In Shanghai by Friday afternoon 20mm HRB400 rebar was trading at around CNY 3,530-3,560/tonne ($518-523/t), level from a week earlier despite spending much of the week lower. Traders reported however that trading levels slowed down sharply once offers increased on Friday, suggesting buyers are increasingly able to hold back buying as consumption declines in the summer. Low inventories could still give the market some support however, with some traders saying they can sell cargos just days after being produced. The decline in rebar demand into the summer is having the effect of reducing the gap between rebar and hot rolled coil prices. On Shanghai spot markets rebar was trading CNY 200/t higher than HRC on Friday, down from CNY 510/t at the end of May. That gap could continue to close over the summer, especially if the automotive sector steadies and supports flat product pricing.
In Shanghai by Friday afternoon 5.5x1,500mm Q235B hot rolled coil was trading at CNY 3,330-3,360/tonne ($489-493/t), up CNY 110/t from a week earlier.

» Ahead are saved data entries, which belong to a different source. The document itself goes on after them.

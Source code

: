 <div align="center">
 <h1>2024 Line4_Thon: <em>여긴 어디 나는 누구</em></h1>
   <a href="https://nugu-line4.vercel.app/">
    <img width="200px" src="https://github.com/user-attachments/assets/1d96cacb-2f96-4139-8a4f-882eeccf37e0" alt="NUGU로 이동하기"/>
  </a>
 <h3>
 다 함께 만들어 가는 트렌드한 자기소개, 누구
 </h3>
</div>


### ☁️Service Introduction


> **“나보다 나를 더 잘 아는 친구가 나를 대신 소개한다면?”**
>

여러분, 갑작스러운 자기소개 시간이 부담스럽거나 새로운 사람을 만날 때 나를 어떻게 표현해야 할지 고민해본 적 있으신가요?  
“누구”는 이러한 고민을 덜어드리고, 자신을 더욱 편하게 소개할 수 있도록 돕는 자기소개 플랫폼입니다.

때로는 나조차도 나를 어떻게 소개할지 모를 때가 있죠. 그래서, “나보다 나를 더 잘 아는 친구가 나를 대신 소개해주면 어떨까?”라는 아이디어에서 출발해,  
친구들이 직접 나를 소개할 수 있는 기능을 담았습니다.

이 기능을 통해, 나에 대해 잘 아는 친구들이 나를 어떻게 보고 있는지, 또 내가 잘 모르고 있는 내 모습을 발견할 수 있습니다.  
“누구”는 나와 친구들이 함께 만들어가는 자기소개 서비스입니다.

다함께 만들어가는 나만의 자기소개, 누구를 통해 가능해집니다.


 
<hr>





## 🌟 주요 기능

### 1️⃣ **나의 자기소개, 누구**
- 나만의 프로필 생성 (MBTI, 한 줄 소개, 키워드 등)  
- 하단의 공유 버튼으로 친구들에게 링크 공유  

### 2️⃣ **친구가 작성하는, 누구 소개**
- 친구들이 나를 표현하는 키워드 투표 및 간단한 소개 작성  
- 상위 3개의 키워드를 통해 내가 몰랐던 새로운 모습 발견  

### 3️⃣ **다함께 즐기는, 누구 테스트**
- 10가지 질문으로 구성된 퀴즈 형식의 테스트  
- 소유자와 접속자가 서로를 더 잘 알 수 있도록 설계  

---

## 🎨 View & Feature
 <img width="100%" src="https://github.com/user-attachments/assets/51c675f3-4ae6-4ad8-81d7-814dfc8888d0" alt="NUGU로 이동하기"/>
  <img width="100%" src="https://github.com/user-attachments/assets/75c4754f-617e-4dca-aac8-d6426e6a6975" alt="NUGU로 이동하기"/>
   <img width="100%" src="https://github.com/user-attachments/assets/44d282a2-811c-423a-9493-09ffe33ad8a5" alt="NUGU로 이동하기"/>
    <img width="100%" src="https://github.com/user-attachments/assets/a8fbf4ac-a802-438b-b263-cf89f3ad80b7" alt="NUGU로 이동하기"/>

There were some signs of weakness in demand however. Offer prices were actually falling steadily through Friday after traders received very few enquiries on Friday morning. As with rebar, offers increased from lows earlier in the week until buyers turned away from the market. Unlike rebar however HRC inventories remain relatively steady. There were some reports that a large proportion of inventory at major warehouses around Shanghai was being held by a few major traders and so was not actually being offered on the market. Even so inventories are likely to continue to weigh on HRC prices.
Chinese mills are betting on steady HRC prices in the coming weeks, with Baosteel, Wugang, Shougang and Angang all keeping their July list prices steady. Baosteel’s 5.75x1,500mm SS400 coil was left at CNY 4,232/t ex-works from its Shanghai plant.
Seaborne iron ore prices recovered to the mid-50s on Friday on the back of a stronger Chinese steel futures market. Prices continue to fluctuate with steel, and a combination of high port stocks and falling construction activity mean there is more risk of decline than increase. The Kallanish index for 62% Fe Australian fines regained $1.52/tonne to $55.65/dry metric ton cfr Qingdao. China’s iron ore port stocks are still over 140 million tonnes, and Chinese steel demand is softening into the summer. Iron ore is likely to continue to fluctuate with steel prices therefore and remain weak. Analysts largely agree that prices in the second half will average levels close to current prices, but that still allows for iron ore to dip below $50/t for brief periods.